A Conformal Mapping and Isothermal Perfect Fluid Model

TL;DR

This paper introduces a new static, inhomogeneous isothermal perfect fluid model based on a conformal spacetime with zero gravitational force but non-zero curvature, expanding solutions for cosmological and bounded fluid spheres.

Contribution

It presents a novel conformal metric approach leading to a unique three-parameter family of static, inhomogeneous isothermal perfect fluid solutions in general relativity.

Findings

Density and pressure decay as R^{-2} in the radial coordinate.

The model can describe both unbounded cosmological and bounded fluid sphere solutions.
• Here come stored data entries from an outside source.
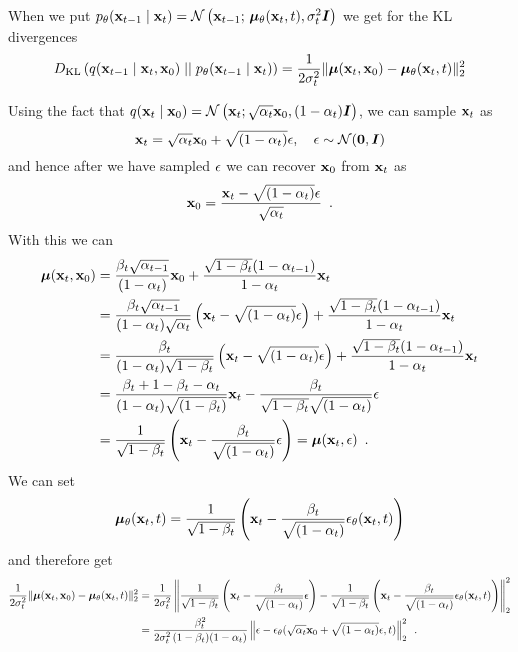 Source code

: When we put $p_{\theta}({\mathbf{x}}_{t-1} \mid {\mathbf{x}}_{t}) = \mathcal{N} \left({\mathbf{x}}_{t-1};\, {\bm{\mu}}_{\theta}({\mathbf{x}}_t,t), \sigma_t^2 {\bm{I}} \right)$ we get for the KL divergences
\begin{equation}
    D_{\mathrm{KL}}\left( q({\mathbf{x}}_{t-1} \mid {\mathbf{x}}_{t}, {\mathbf{x}}_0) \mid\mid p_{\theta}({\mathbf{x}}_{t-1} \mid {\mathbf{x}}_{t}) \right) 
    = \frac{1}{2 \sigma_t^2} \lVert {\bm{\mu}}({\mathbf{x}}_t, {\mathbf{x}}_0) -  {\bm{\mu}}_{\theta}({\mathbf{x}}_t,t)\rVert_{2}^{2}
\end{equation}

Using the fact that $q({\mathbf{x}}_t \mid {\mathbf{x}}_0)
= \mathcal{N} \left( {\mathbf{x}}_t;
\sqrt{\alpha_t} {\mathbf{x}}_0,
(1 - \alpha_t) {\bm{I}}
\right)
$, we can sample ${\mathbf{x}}_t$ as
\begin{equation}
    {\mathbf{x}}_t = \sqrt{\alpha_t} {\mathbf{x}}_0 + \sqrt{(1 - \alpha_t)} {\mathbf{\epsilon}}, \quad {\mathbf{\epsilon}} \sim \mathcal{N}({\bm{0}}, {\bm{I}})
\end{equation}
and hence after we have sampled ${\mathbf{\epsilon}}$ we can recover ${\mathbf{x}}_0$ from ${\mathbf{x}}_t$ as
\begin{equation}
    {\mathbf{x}}_0 = \frac{{\mathbf{x}}_t - \sqrt{(1 - \alpha_t)} {\mathbf{\epsilon}}}{\sqrt{\alpha_t}} \enspace .
\end{equation}
With this we can 
\begin{align}
    {\bm{\mu}}({\mathbf{x}}_t, {\mathbf{x}}_0) & = \frac{\beta_t\sqrt{\alpha_{t-1}}}{(1 - \alpha_t)} {\mathbf{x}}_0
    + \frac{\sqrt{1-\beta_t}(1 - \alpha_{t-1})}{1 - \alpha_t}{\mathbf{x}}_t \nonumber \\
    & = \frac{\beta_t\sqrt{\alpha_{t-1}}}{(1 - \alpha_t)\sqrt{\alpha_t}} 
    \left({\mathbf{x}}_t - \sqrt{(1 - \alpha_t)} {\mathbf{\epsilon}} \right)
    + \frac{\sqrt{1-\beta_t}(1 - \alpha_{t-1})}{1 - \alpha_t}{\mathbf{x}}_t \nonumber \\
    & = \frac{\beta_t}{(1 - \alpha_t)\sqrt{1 - \beta_t}} \left({\mathbf{x}}_t - \sqrt{(1 - \alpha_t)} {\mathbf{\epsilon}} \right)
    + \frac{\sqrt{1-\beta_t}(1 - \alpha_{t-1})}{1 - \alpha_t}{\mathbf{x}}_t \nonumber \\
    & = \frac{\beta_t + 1-\beta_t - \alpha_{t}}{(1 - \alpha_t)\sqrt{(1 - \beta_t)}} {\mathbf{x}}_t
    - \frac{\beta_t}{\sqrt{1 - \beta_t}\sqrt{(1 - \alpha_t)}} {\mathbf{\epsilon}} \nonumber \\
    & = \frac{1}{\sqrt{1 - \beta_t}} \left({\mathbf{x}}_t - \frac{\beta_t}{\sqrt{(1 - \alpha_t)}} {\mathbf{\epsilon}} \right)
    = {\bm{\mu}}({\mathbf{x}}_t, {\mathbf{\epsilon}}) \enspace .
\end{align}
We can set 
\begin{equation}
    {\bm{\mu}}_{\theta}({\mathbf{x}}_t,t) = \frac{1}{\sqrt{1 - \beta_t}} \left({\mathbf{x}}_t - \frac{\beta_t}{\sqrt{(1 - \alpha_t)}} {\mathbf{\epsilon}}_\theta({\mathbf{x}}_t, t) \right)
\end{equation}
and therefore get
\begin{align}
    \frac{1}{2 \sigma_t^2} \lVert {\bm{\mu}}({\mathbf{x}}_t, {\mathbf{x}}_0) -  {\bm{\mu}}_{\theta}({\mathbf{x}}_t,t)\rVert_{2}^{2} 
    & =  \frac{1}{2 \sigma_t^2} \left\lVert 
        \frac{1}{\sqrt{1 - \beta_t}} \left({\mathbf{x}}_t - \frac{\beta_t}{\sqrt{(1 - \alpha_t)}} {\mathbf{\epsilon}} \right)
    -  \frac{1}{\sqrt{1 - \beta_t}} \left({\mathbf{x}}_t - \frac{\beta_t}{\sqrt{(1 - \alpha_t)}} {\mathbf{\epsilon}}_\theta({\mathbf{x}}_t, t) \right) \right\rVert_{2}^{2} \nonumber \\
    & = \frac{\beta_t^2}{2 \sigma_t^2 \, (1-\beta_t) (1-\alpha_t)}
    \left\lVert 
        {\mathbf{\epsilon}} - {\mathbf{\epsilon}}_{\theta}(\sqrt{\alpha_t} {\mathbf{x}}_0 + \sqrt{(1 - \alpha_t)} {\mathbf{\epsilon}}, t)
    \right\rVert_{2}^{2} \enspace .
\end{align}

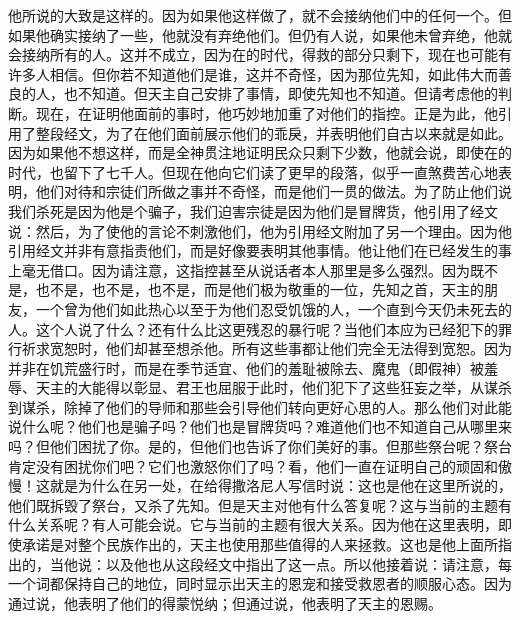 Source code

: 他所说的大致是这样的。因为如果他这样做了，就不会接纳他们中的任何一个。但如果他确实接纳了一些，他就没有弃绝他们。但仍有人说，如果他未曾弃绝，他就会接纳所有的人。这并不成立，因为在的时代，得救的部分只剩下，现在也可能有许多人相信。但你若不知道他们是谁，这并不奇怪，因为那位先知，如此伟大而善良的人，也不知道。但天主自己安排了事情，即使先知也不知道。但请考虑他的判断。现在，在证明他面前的事时，他巧妙地加重了对他们的指控。正是为此，他引用了整段经文，为了在他们面前展示他们的乖戾，并表明他们自古以来就是如此。因为如果他不想这样，而是全神贯注地证明民众只剩下少数，他就会说，即使在的时代，也留下了七千人。但现在他向它们读了更早的段落，似乎一直煞费苦心地表明，他们对待和宗徒们所做之事并不奇怪，而是他们一贯的做法。为了防止他们说我们杀死是因为他是个骗子，我们迫害宗徒是因为他们是冒牌货，他引用了经文说：然后，为了使他的言论不刺激他们，他为引用经文附加了另一个理由。因为他引用经文并非有意指责他们，而是好像要表明其他事情。他让他们在已经发生的事上毫无借口。因为请注意，这指控甚至从说话者本人那里是多么强烈。因为既不是，也不是，也不是，也不是，而是他们极为敬重的一位，先知之首，天主的朋友，一个曾为他们如此热心以至于为他们忍受饥饿的人，一个直到今天仍未死去的人。这个人说了什么？还有什么比这更残忍的暴行呢？当他们本应为已经犯下的罪行祈求宽恕时，他们却甚至想杀他。所有这些事都让他们完全无法得到宽恕。因为并非在饥荒盛行时，而是在季节适宜、他们的羞耻被除去、魔鬼（即假神）被羞辱、天主的大能得以彰显、君王也屈服于此时，他们犯下了这些狂妄之举，从谋杀到谋杀，除掉了他们的导师和那些会引导他们转向更好心思的人。那么他们对此能说什么呢？他们也是骗子吗？他们也是冒牌货吗？难道他们也不知道自己从哪里来吗？但他们困扰了你。是的，但他们也告诉了你们美好的事。但那些祭台呢？祭台肯定没有困扰你们吧？它们也激怒你们了吗？看，他们一直在证明自己的顽固和傲慢！这就是为什么在另一处，在给得撒洛尼人写信时说：这也是他在这里所说的，他们既拆毁了祭台，又杀了先知。但是天主对他有什么答复呢？这与当前的主题有什么关系呢？有人可能会说。它与当前的主题有很大关系。因为他在这里表明，即使承诺是对整个民族作出的，天主也使用那些值得的人来拯救。这也是他上面所指出的，当他说：以及他也从这段经文中指出了这一点。所以他接着说：请注意，每一个词都保持自己的地位，同时显示出天主的恩宠和接受救恩者的顺服心态。因为通过说，他表明了他们的得蒙悦纳；但通过说，他表明了天主的恩赐。\par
The solution is characterized by a conformal metric with specific curvature properties.

Abstract

Instead of conformal to flat spacetime, we take the metric conformal to a spacetime which can be thought of as ``minimally'' curved in the sense that free particles experience no gravitational force yet it has non-zero curvature. The base spacetime can be written in the Kerr-Schild form in spherical polar coordinates. The conformal metric then admits the unique three parameter family of perfect fluid solution which is static and inhomogeneous. The density and pressure fall off in the curvature radial coordinates as $R^{-2}, $ for unbounded cosmological model with a barotropic equation of state. This is the characteristic of isothermal fluid. We thus have an ansatz for isothermal perfect fluid model. The solution can also represent bounded fluid spheres.